Dictionary of National Biography, 1885-1900/Dickson, David (1780-1842)
DICKSON, DAVID, the younger (1780–1842), presbyterian divine, was born in 1780 at Libberton, N.B., of which parish his father, David Dickson the elder [q. v.], was minister, and was educated at the parish school of Bothkennar and afterwards at Edinburgh University. In 1801 he was accepted as a preacher in the established church of Scotland, and appointed early in 1802 to a chapel at Kilmarnock, which he held until in 1803 he was chosen junior minister of St. Cuthbert's Church, Edinburgh. After the death of the Rev. Sir Henry Moncrieff in 1827 he was made senior minister, a position he held till his death. In 1808 he married Janet, daughter of James Jobson of Dundee, by whom he had a family of three sons and three daughters, and in 1824 the university of Edinburgh conferred on him the degree of D.D. He had some reputation as a Hebrew scholar; his sermons were plain and sound; in private life he was genial and benevolent, and he avoided mixing in the doctrinal disputes which culminated in the disruption of the Scotch church. On the occasion of Sir Walter Scott's funeral he was chosen to hold the service in the house at Abbotsford. Dickson was secretary of the Scottish Missionary Society for many years; wrote several articles in the ‘Edinburgh Encyclopædia’ and in the ‘Christian Instructor’ and other magazines; and published ‘The Influence of Learning on Religion’ in 1814, and a small volume of sermons in 1818. ‘Discourses, Doctrinal and Practical,’ a collection of his homilies, was published in 1857. He also published five separate sermons (1806–31), and edited ‘Memoir of Miss Woodbury,’ 1826; Rev.
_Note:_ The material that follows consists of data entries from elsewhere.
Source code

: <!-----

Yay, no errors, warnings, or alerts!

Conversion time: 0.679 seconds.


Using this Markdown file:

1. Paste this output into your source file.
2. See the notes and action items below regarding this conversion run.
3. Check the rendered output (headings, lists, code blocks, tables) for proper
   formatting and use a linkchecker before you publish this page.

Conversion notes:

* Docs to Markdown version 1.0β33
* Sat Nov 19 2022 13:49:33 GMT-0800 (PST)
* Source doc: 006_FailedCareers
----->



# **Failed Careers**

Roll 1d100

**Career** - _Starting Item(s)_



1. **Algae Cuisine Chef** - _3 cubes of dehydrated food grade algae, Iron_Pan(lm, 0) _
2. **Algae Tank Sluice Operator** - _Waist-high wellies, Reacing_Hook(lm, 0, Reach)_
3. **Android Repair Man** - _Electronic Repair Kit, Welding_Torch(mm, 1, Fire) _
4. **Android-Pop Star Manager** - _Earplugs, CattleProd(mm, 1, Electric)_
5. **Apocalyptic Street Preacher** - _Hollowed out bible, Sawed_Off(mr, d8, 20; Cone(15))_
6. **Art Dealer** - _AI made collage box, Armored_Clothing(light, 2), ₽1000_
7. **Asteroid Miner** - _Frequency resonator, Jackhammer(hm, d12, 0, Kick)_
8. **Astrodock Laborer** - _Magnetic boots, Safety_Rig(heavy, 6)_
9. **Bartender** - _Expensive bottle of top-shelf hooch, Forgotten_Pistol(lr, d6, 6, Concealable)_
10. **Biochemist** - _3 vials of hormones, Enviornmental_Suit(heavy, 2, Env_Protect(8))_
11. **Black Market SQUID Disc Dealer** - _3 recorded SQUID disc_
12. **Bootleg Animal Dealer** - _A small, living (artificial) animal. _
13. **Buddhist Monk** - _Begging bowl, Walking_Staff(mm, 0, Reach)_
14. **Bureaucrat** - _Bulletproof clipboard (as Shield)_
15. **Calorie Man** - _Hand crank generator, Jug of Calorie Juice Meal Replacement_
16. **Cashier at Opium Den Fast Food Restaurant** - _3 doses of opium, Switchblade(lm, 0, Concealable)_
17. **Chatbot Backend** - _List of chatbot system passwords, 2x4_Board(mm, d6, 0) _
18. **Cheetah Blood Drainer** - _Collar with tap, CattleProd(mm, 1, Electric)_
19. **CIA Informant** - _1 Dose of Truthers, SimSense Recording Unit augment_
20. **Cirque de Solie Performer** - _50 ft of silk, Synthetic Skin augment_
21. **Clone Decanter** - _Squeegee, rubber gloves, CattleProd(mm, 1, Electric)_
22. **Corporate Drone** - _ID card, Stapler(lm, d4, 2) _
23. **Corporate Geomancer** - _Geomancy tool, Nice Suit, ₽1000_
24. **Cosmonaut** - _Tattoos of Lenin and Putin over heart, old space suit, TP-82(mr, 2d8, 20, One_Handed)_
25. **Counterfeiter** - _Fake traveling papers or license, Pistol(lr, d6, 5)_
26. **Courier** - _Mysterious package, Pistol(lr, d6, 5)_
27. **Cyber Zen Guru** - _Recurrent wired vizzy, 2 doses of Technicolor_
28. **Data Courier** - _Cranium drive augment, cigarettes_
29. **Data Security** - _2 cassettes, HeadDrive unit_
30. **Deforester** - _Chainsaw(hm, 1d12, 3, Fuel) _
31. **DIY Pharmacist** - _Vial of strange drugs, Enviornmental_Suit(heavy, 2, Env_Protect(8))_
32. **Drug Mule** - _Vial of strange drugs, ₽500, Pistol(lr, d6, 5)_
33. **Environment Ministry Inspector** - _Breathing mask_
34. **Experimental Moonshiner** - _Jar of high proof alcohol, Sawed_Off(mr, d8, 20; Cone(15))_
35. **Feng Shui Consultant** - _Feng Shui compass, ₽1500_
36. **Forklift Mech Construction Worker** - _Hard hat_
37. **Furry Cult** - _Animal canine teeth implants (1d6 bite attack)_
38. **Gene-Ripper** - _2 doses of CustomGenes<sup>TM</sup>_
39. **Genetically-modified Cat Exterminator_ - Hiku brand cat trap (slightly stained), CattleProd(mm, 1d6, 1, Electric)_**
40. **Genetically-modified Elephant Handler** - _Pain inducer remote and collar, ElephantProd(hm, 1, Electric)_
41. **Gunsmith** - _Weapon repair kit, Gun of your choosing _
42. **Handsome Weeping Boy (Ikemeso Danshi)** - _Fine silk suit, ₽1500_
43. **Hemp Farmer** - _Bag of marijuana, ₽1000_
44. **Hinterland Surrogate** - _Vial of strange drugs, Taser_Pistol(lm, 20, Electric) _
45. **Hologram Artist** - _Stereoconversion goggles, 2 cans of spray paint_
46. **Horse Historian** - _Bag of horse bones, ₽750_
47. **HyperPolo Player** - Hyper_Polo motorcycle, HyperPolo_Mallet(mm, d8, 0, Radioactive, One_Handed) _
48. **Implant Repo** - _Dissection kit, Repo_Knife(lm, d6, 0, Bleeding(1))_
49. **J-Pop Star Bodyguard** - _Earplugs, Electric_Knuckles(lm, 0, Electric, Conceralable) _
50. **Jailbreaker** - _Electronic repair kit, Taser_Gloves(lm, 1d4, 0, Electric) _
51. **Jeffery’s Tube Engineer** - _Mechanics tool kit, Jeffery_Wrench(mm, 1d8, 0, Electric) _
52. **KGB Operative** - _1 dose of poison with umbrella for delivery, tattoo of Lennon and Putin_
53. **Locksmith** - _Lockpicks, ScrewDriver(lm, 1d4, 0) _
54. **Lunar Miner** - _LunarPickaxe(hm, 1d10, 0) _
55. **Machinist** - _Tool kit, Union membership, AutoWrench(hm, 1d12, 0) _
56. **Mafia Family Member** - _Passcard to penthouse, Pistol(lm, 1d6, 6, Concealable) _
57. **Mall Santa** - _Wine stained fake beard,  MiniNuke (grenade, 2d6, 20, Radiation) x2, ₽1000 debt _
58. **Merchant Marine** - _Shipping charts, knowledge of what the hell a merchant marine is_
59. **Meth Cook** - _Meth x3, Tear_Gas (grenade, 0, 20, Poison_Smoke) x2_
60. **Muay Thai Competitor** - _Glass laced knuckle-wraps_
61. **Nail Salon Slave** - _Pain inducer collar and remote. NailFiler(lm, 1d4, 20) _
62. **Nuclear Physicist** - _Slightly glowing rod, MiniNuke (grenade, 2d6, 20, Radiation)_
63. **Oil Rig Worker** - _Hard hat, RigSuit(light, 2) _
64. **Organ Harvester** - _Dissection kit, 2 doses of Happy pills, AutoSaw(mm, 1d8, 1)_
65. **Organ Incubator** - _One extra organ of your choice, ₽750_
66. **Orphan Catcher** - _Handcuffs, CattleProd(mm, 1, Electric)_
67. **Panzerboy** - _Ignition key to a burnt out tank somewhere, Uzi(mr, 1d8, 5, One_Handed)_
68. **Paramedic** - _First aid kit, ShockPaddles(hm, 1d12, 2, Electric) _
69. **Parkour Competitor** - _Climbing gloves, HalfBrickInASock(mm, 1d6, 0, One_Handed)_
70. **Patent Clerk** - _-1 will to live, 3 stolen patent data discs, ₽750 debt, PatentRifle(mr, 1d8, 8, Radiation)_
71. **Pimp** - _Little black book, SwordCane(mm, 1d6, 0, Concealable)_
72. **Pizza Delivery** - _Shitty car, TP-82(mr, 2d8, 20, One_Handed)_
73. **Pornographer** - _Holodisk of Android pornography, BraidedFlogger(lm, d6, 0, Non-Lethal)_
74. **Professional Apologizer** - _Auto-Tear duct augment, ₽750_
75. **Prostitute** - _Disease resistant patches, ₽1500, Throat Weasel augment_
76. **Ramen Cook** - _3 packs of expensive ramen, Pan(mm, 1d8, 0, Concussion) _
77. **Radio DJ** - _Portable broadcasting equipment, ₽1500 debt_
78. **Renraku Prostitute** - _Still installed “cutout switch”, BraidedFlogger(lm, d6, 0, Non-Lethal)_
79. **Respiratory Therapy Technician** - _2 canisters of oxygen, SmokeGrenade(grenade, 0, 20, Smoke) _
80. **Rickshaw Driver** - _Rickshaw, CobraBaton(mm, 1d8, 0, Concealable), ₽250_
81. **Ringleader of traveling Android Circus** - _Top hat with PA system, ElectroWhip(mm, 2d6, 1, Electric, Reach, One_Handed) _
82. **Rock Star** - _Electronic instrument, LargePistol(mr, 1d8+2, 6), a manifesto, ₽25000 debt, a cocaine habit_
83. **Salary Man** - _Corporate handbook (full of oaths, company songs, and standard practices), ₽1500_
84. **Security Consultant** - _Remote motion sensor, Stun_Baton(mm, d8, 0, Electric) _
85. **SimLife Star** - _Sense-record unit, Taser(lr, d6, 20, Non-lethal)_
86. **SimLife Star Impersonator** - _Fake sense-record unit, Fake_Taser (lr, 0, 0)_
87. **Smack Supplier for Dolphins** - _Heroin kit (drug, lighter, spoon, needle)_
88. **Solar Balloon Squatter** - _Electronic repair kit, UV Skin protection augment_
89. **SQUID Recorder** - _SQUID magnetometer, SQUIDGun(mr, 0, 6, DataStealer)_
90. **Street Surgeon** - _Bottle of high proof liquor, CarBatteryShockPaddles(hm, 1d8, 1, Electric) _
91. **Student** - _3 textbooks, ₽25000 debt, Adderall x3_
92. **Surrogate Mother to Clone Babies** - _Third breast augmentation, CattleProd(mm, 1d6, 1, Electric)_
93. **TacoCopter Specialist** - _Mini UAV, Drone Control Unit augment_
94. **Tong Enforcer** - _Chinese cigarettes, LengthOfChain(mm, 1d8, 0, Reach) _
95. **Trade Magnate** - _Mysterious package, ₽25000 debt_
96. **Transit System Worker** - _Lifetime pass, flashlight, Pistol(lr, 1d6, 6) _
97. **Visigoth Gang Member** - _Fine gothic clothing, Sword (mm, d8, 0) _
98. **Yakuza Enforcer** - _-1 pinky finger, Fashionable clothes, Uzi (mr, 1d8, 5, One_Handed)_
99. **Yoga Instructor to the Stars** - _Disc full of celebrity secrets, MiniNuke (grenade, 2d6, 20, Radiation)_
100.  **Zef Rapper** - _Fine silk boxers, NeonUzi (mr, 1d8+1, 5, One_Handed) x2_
W. F. Ireland's sermons, 1829; and lectures and sermons by the Rev. G. B. Brand, 1841. He died 28 July 1842, and was buried in St. Cuthbert's Church, where a monument was subsequently erected to his memory, which shows an accurate likeness of him in his later years.
[Old and New Edinburgh, ii. 134; Hew Scott's Fasti Eccl. Scot. sect. i. 127, iii. 177; Crombie's Modern Athenians, p. 6 (with portrait).]